The past exists for one overriding purpose: to prepare us for the future. It is the great and wise teacher.
— Leonard J. Pitts Jr. (20 Feb 2011)

Prehistory

ca. 2500 years ago

Indigenous peoples build a town on the mesa at the top of Tumamoc Hill during the Cienega phase (500 to 300 B.C.). They surround it with a trinchera, a massive, rubble-laid wall of native volcanic rock.

ca. 1500 years ago

After the Tortolita phase (A.D. 400 to 550), the upper town is abandoned as a residence site and it becomes a place of ceremony and pilgrimage.

Pre-Columbian millennium

Extensive Hohokam settlement and farming occurs at the base of the Hill, including an agave plantation on the plain SE of Anklam and Greasewood roads.
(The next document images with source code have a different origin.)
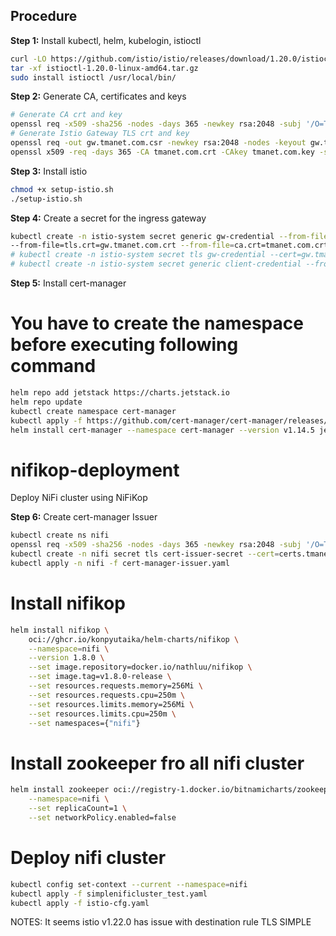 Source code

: ## Procedure
**Step 1:** Install kubectl, helm, kubelogin, istioctl
```bash
curl -LO https://github.com/istio/istio/releases/download/1.20.0/istioctl-1.20.0-linux-amd64.tar.gz
tar -xf istioctl-1.20.0-linux-amd64.tar.gz
sudo install istioctl /usr/local/bin/
``` 

**Step 2:** Generate CA, certificates and keys  
```bash
# Generate CA crt and key
openssl req -x509 -sha256 -nodes -days 365 -newkey rsa:2048 -subj '/O=TMA Inc./CN=tmanet.com' -keyout tmanet.com.key -out tmanet.com.crt
# Generate Istio Gateway TLS crt and key
openssl req -out gw.tmanet.com.csr -newkey rsa:2048 -nodes -keyout gw.tmanet.com.key -subj "/CN=*.tmanet.com/O=DC"
openssl x509 -req -days 365 -CA tmanet.com.crt -CAkey tmanet.com.key -set_serial 0 -in gw.tmanet.com.csr -out gw.tmanet.com.crt
```

**Step 3:** Install istio
```bash
chmod +x setup-istio.sh
./setup-istio.sh
```

**Step 4:** Create a secret for the ingress gateway  
```bash
kubectl create -n istio-system secret generic gw-credential --from-file=tls.key=gw.tmanet.com.key \
--from-file=tls.crt=gw.tmanet.com.crt --from-file=ca.crt=tmanet.com.crt
# kubectl create -n istio-system secret tls gw-credential --cert=gw.tmanet.com.crt --key=gw.tmanet.com.key --cacert=tmanet.com.crt # Another way to create k8s secret for TLS
# kubectl create -n istio-system secret generic client-credential --from-file=tls.key=client.gateway.key --from-file=tls.crt=client.gateway.crt --from-file=ca.crt=tmanet.com.crt # Use this command for mTLS
```

**Step 5:** Install cert-manager
# You have to create the namespace before executing following command
```bash
helm repo add jetstack https://charts.jetstack.io
helm repo update
kubectl create namespace cert-manager
kubectl apply -f https://github.com/cert-manager/cert-manager/releases/download/v1.14.5/cert-manager.crds.yaml
helm install cert-manager --namespace cert-manager --version v1.14.5 jetstack/cert-manager
```

# nifikop-deployment
Deploy NiFi cluster using NiFiKop


**Step 6:** Create cert-manager Issuer
```bash
kubectl create ns nifi
openssl req -x509 -sha256 -nodes -days 365 -newkey rsa:2048 -subj '/O=TMA Inc./CN=certs.tmanet.com' -keyout certs.tmanet.com.key -out certs.tmanet.com.crt
kubectl create -n nifi secret tls cert-issuer-secret --cert=certs.tmanet.com.crt --key=certs.tmanet.com.key
kubectl apply -n nifi -f cert-manager-issuer.yaml
```



# Install nifikop
```bash
helm install nifikop \
    oci://ghcr.io/konpyutaika/helm-charts/nifikop \
    --namespace=nifi \
    --version 1.8.0 \
    --set image.repository=docker.io/nathluu/nifikop \
    --set image.tag=v1.8.0-release \
    --set resources.requests.memory=256Mi \
    --set resources.requests.cpu=250m \
    --set resources.limits.memory=256Mi \
    --set resources.limits.cpu=250m \
    --set namespaces={"nifi"}
```

# Install zookeeper fro all nifi cluster
```bash
helm install zookeeper oci://registry-1.docker.io/bitnamicharts/zookeeper \
	--namespace=nifi \
	--set replicaCount=1 \
	--set networkPolicy.enabled=false
```


# Deploy nifi cluster
```bash
kubectl config set-context --current --namespace=nifi
kubectl apply -f simplenificluster_test.yaml
kubectl apply -f istio-cfg.yaml
```

NOTES:
It seems istio v1.22.0 has issue with destination rule TLS SIMPLE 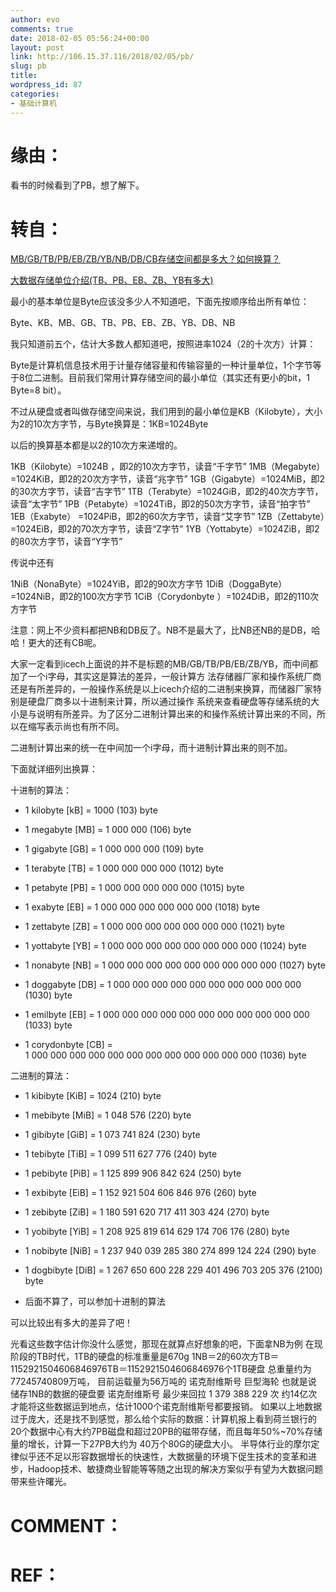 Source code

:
 ```yaml
---
author: evo
comments: true
date: 2018-02-05 05:56:24+00:00
layout: post
link: http://106.15.37.116/2018/02/05/pb/
slug: pb
title: 
wordpress_id: 87
categories:
- 基础计算机
---
```


<!-- more -->


# 缘由：


看书的时候看到了PB，想了解下。


# 转自：




[MB/GB/TB/PB/EB/ZB/YB/NB/DB/CB存储空间都是多大？如何换算？](http://www.cnblogs.com/xjqlove1989/p/3879387.html)




[大数据存储单位介绍(TB、PB、EB、ZB、YB有多大)](http://www.jb51.net/diannaojichu/86526.html)




最小的基本单位是Byte应该没多少人不知道吧，下面先按顺序给出所有单位：

Byte、KB、MB、GB、TB、PB、EB、ZB、YB、DB、NB

我只知道前五个，估计大多数人都知道吧，按照进率1024（2的十次方）计算：




Byte是计算机信息技术用于计量存储容量和传输容量的一种计量单位，1个字节等于8位二进制。目前我们常用计算存储空间的最小单位（其实还有更小的bit，1 Byte=8 bit）。

不过从硬盘或者叫做存储空间来说，我们用到的最小单位是KB（Kilobyte），大小为2的10次方字节，与Byte换算是：1KB=1024Byte

以后的换算基本都是以2的10次方来递增的。

1KB（Kilobyte）=1024B ，即2的10次方字节，读音“千字节”
1MB（Megabyte）=1024KiB，即2的20次方字节，读音“兆字节”
1GB（Gigabyte）=1024MiB，即2的30次方字节，读音“吉字节”
1TB（Terabyte）=1024GiB，即2的40次方字节，读音“太字节”
1PB（Petabyte）=1024TiB，即2的50次方字节，读音“拍字节”
1EB（Exabyte） =1024PiB，即2的60次方字节，读音“艾字节”
1ZB（Zettabyte）=1024EiB，即2的70次方字节，读音“Z字节”
1YB（Yottabyte）=1024ZiB，即2的80次方字节，读音“Y字节”

传说中还有

1NiB（NonaByte）=1024YiB，即2的90次方字节
1DiB（DoggaByte）=1024NiB，即2的100次方字节
1CiB（Corydonbyte ）=1024DiB，即2的110次方字节

注意：网上不少资料都把NB和DB反了。NB不是最大了，比NB还NB的是DB，哈哈！更大的还有CB呢。

大家一定看到icech上面说的并不是标题的MB/GB/TB/PB/EB/ZB/YB，而中间都加了一个i字母，其实这是算法的差异，一般计算方 法存储器厂家和操作系统厂商还是有所差异的，一般操作系统是以上icech介绍的二进制来换算，而储器厂家特别是硬盘厂商多以十进制来计算，所以通过操作 系统来查看硬盘等存储系统的大小是与说明有所差异。为了区分二进制计算出来的和操作系统计算出来的不同，所以在缩写表示尚也有所不同。

二进制计算出来的统一在中间加一个i字母，而十进制计算出来的则不加。

下面就详细列出换算：

十进制的算法：




  * 1 kilobyte [kB] = 1000 (103) byte

  * 1 megabyte [MB] = 1 000 000 (106) byte

  * 1 gigabyte [GB] = 1 000 000 000 (109) byte

  * 1 terabyte [TB] = 1 000 000 000 000 (1012) byte

  * 1 petabyte [PB] = 1 000 000 000 000 000 (1015) byte

  * 1 exabyte [EB] = 1 000 000 000 000 000 000 (1018) byte

  * 1 zettabyte [ZB] = 1 000 000 000 000 000 000 000 (1021) byte

  * 1 yottabyte [YB] = 1 000 000 000 000 000 000 000 000 (1024) byte

  * 1 nonabyte [NB] = 1 000 000 000 000 000 000 000 000 000 (1027) byte

  * 1 doggabyte [DB] = 1 000 000 000 000 000 000 000 000 000 000 (1030) byte

  * 1 emilbyte [EB] = 1 000 000 000 000 000 000 000 000 000 000 000 (1033) byte

  * 1 corydonbyte [CB] = 1 000 000 000 000 000 000 000 000 000 000 000 000 (1036) byte


二进制的算法：


  * 1 kibibyte [KiB] = 1024 (210) byte

  * 1 mebibyte [MiB] = 1 048 576 (220) byte

  * 1 gibibyte [GiB] = 1 073 741 824 (230) byte

  * 1 tebibyte [TiB] = 1 099 511 627 776 (240) byte

  * 1 pebibyte [PiB] = 1 125 899 906 842 624 (250) byte

  * 1 exbibyte [EiB] = 1 152 921 504 606 846 976 (260) byte

  * 1 zebibyte [ZiB] = 1 180 591 620 717 411 303 424 (270) byte

  * 1 yobibyte [YiB] = 1 208 925 819 614 629 174 706 176 (280) byte

  * 1 nobibyte [NiB] = 1 237 940 039 285 380 274 899 124 224 (290) byte

  * 1 dogbibyte [DiB] = 1 267 650 600 228 229 401 496 703 205 376 (2100) byte

  * 后面不算了，可以参加十进制的算法


可以比较出有多大的差异了吧！

光看这些数字估计你没什么感觉，那现在就算点好想象的吧，下面拿NB为例
在现阶段的TB时代，1TB的硬盘的标准重量是670g
1NB＝2的60次方TB＝1152921504606846976TB＝1152921504606846976个1TB硬盘
总重量约为77245740809万吨， 目前运载量为56万吨的 诺克耐维斯号 巨型海轮
也就是说 储存1NB的数据的硬盘要 诺克耐维斯号 最少来回拉 1 379 388 229 次 约14亿次才能将这些数据运到地点，估计1000个诺克耐维斯号都要报销。
如果以上地数据过于庞大，还是找不到感觉，那么给个实际的数据：计算机报上看到荷兰银行的20个数据中心有大约7PB磁盘和超过20PB的磁带存储，而且每年50%~70%存储量的增长，计算一下27PB大约为 40万个80G的硬盘大小。
半导体行业的摩尔定律似乎还不足以形容数据增长的快速性，大数据量的环境下促生技术的变革和进步，Hadoop技术、敏捷商业智能等等随之出现的解决方案似乎有望为大数据问题带来些许曙光。






# COMMENT：




# REF：

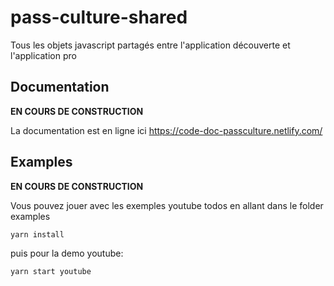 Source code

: # pass-culture-shared

Tous les objets javascript partagés entre l'application découverte et l'application pro

## Documentation

**EN COURS DE CONSTRUCTION**

La documentation est en ligne ici https://code-doc-passculture.netlify.com/

## Examples

**EN COURS DE CONSTRUCTION**

Vous pouvez jouer avec les exemples youtube todos en allant dans le folder examples

```
yarn install
```

puis pour la demo youtube:
```
yarn start youtube
```
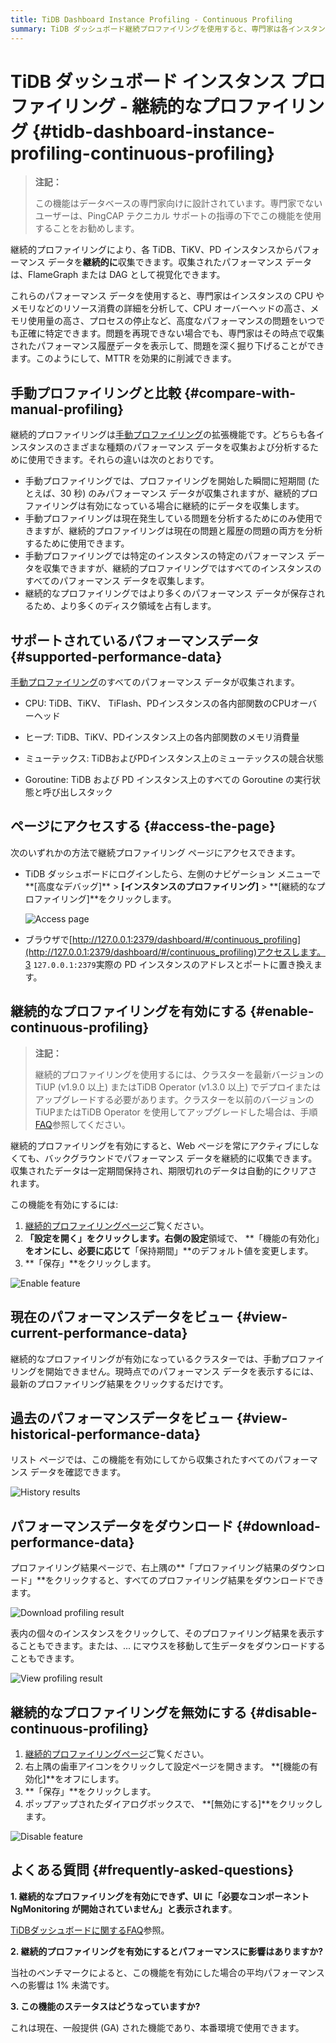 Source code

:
 ```yaml
---
title: TiDB Dashboard Instance Profiling - Continuous Profiling
summary: TiDB ダッシュボード継続プロファイリングを使用すると、専門家は各インスタンスからパフォーマンス データを継続的に収集して分析できるため、高度なパフォーマンスの問題を特定して解決できます。手動プロファイリングよりも多くのデータが保存されるため、現在の問題と過去の問題の両方を分析できます。この機能はダッシュボードまたはブラウザーからアクセスでき、必要に応じて有効または無効にできます。パフォーマンスへの影響は最小限であるため、本番環境に適しています。
---
```


# TiDB ダッシュボード インスタンス プロファイリング - 継続的なプロファイリング {#tidb-dashboard-instance-profiling-continuous-profiling}

> **注記：**
>
> この機能はデータベースの専門家向けに設計されています。専門家でないユーザーは、PingCAP テクニカル サポートの指導の下でこの機能を使用することをお勧めします。

継続的プロファイリングにより、各 TiDB、TiKV、PD インスタンスからパフォーマンス データを**継続的に**収集できます。収集されたパフォーマンス データは、FlameGraph または DAG として視覚化できます。

これらのパフォーマンス データを使用すると、専門家はインスタンスの CPU やメモリなどのリソース消費の詳細を分析して、CPU オーバーヘッドの高さ、メモリ使用量の高さ、プロセスの停止など、高度なパフォーマンスの問題をいつでも正確に特定できます。問題を再現できない場合でも、専門家はその時点で収集されたパフォーマンス履歴データを表示して、問題を深く掘り下げることができます。このようにして、MTTR を効果的に削減できます。

## 手動プロファイリングと比較 {#compare-with-manual-profiling}

継続的プロファイリングは[手動プロファイリング](/dashboard/dashboard-profiling.md)の拡張機能です。どちらも各インスタンスのさまざまな種類のパフォーマンス データを収集および分析するために使用できます。それらの違いは次のとおりです。

-   手動プロファイリングでは、プロファイリングを開始した瞬間に短期間 (たとえば、30 秒) のみパフォーマンス データが収集されますが、継続的プロファイリングは有効になっている場合に継続的にデータを収集します。
-   手動プロファイリングは現在発生している問題を分析するためにのみ使用できますが、継続的プロファイリングは現在の問題と履歴の問題の両方を分析するために使用できます。
-   手動プロファイリングでは特定のインスタンスの特定のパフォーマンス データを収集できますが、継続的プロファイリングではすべてのインスタンスのすべてのパフォーマンス データを収集します。
-   継続的なプロファイリングではより多くのパフォーマンス データが保存されるため、より多くのディスク領域を占有します。

## サポートされているパフォーマンスデータ {#supported-performance-data}

[手動プロファイリング](/dashboard/dashboard-profiling.md#supported-performance-data)のすべてのパフォーマンス データが収集されます。

-   CPU: TiDB、TiKV、 TiFlash、PDインスタンスの各内部関数のCPUオーバーヘッド

-   ヒープ: TiDB、TiKV、PDインスタンス上の各内部関数のメモリ消費量

-   ミューテックス: TiDBおよびPDインスタンス上のミューテックスの競合状態

-   Goroutine: TiDB および PD インスタンス上のすべての Goroutine の実行状態と呼び出しスタック

## ページにアクセスする {#access-the-page}

次のいずれかの方法で継続プロファイリング ページにアクセスできます。

-   TiDB ダッシュボードにログインしたら、左側のナビゲーション メニューで**[高度なデバッグ]** &gt; **[インスタンスのプロファイリング]** &gt; **[継続的なプロファイリング]**をクリックします。

    ![Access page](https://docs-download.pingcap.com/media/images/docs/dashboard/dashboard-conprof-access.png)

-   ブラウザで[http://127.0.0.1:2379/dashboard/#/continuous_profiling](http://127.0.0.1:2379/dashboard/#/continuous_profiling)アクセスします。3 `127.0.0.1:2379`実際の PD インスタンスのアドレスとポートに置き換えます。

## 継続的なプロファイリングを有効にする {#enable-continuous-profiling}

> **注記：**
>
> 継続的プロファイリングを使用するには、クラスターを最新バージョンのTiUP (v1.9.0 以上) またはTiDB Operator (v1.3.0 以上) でデプロイまたはアップグレードする必要があります。クラスターを以前のバージョンのTiUPまたはTiDB Operator を使用してアップグレードした場合は、手順[FAQ](/dashboard/dashboard-faq.md#a-required-component-ngmonitoring-is-not-started-error-is-shown)参照してください。

継続的プロファイリングを有効にすると、Web ページを常にアクティブにしなくても、バックグラウンドでパフォーマンス データを継続的に収集できます。収集されたデータは一定期間保持され、期限切れのデータは自動的にクリアされます。

この機能を有効にするには:

1.  [継続的プロファイリングページ](#access-the-page)ご覧ください。
2.  **「設定を開く」**をクリックします。右側の**設定**領域で、 **「機能の有効化」**をオンにし、必要に応じて**「保持期間」**のデフォルト値を変更します。
3.  **「保存」**をクリックします。

![Enable feature](https://docs-download.pingcap.com/media/images/docs/dashboard/dashboard-conprof-start.png)

## 現在のパフォーマンスデータをビュー {#view-current-performance-data}

継続的なプロファイリングが有効になっているクラスターでは、手動プロファイリングを開始できません。現時点でのパフォーマンス データを表示するには、最新のプロファイリング結果をクリックするだけです。

## 過去のパフォーマンスデータをビュー {#view-historical-performance-data}

リスト ページでは、この機能を有効にしてから収集されたすべてのパフォーマンス データを確認できます。

![History results](https://docs-download.pingcap.com/media/images/docs/dashboard/dashboard-conprof-history.png)

## パフォーマンスデータをダウンロード {#download-performance-data}

プロファイリング結果ページで、右上隅の**「プロファイリング結果のダウンロード」**をクリックすると、すべてのプロファイリング結果をダウンロードできます。

![Download profiling result](https://docs-download.pingcap.com/media/images/docs/dashboard/dashboard-conprof-download.png)

表内の個々のインスタンスをクリックして、そのプロファイリング結果を表示することもできます。または、... にマウスを移動して生データをダウンロードすることもできます。

![View profiling result](https://docs-download.pingcap.com/media/images/docs/dashboard/dashboard-conprof-single.png)

## 継続的なプロファイリングを無効にする {#disable-continuous-profiling}

1.  [継続的プロファイリングページ](#access-the-page)ご覧ください。
2.  右上隅の歯車アイコンをクリックして設定ページを開きます。 **[機能の有効化]**をオフにします。
3.  **「保存」**をクリックします。
4.  ポップアップされたダイアログボックスで、 **[無効にする]**をクリックします。

![Disable feature](https://docs-download.pingcap.com/media/images/docs/dashboard/dashboard-conprof-stop.png)

## よくある質問 {#frequently-asked-questions}

**1. 継続的なプロファイリングを有効にできず、UI に「必要なコンポーネントNgMonitoring が開始されていません」と表示されます**。

[TiDBダッシュボードに関するFAQ](/dashboard/dashboard-faq.md#a-required-component-ngmonitoring-is-not-started-error-is-shown)参照。

**2. 継続的プロファイリングを有効にするとパフォーマンスに影響はありますか?**

当社のベンチマークによると、この機能を有効にした場合の平均パフォーマンスへの影響は 1% 未満です。

**3. この機能のステータスはどうなっていますか?**

これは現在、一般提供 (GA) された機能であり、本番環境で使用できます。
The Hohokam leave relics all over the area, including handsome petroglyphs and pottery fragments. At some point, Tumamoc settlement and farming can be classified as Piman. Today's Tohono O'odham Nation are the direct descendants of these people.

ca. 1450

The Tohono O'odham move their area of settlement southward away from Tumamoc, but they and other Arizona tribes maintain their spiritual connection to Tumamoc Hill.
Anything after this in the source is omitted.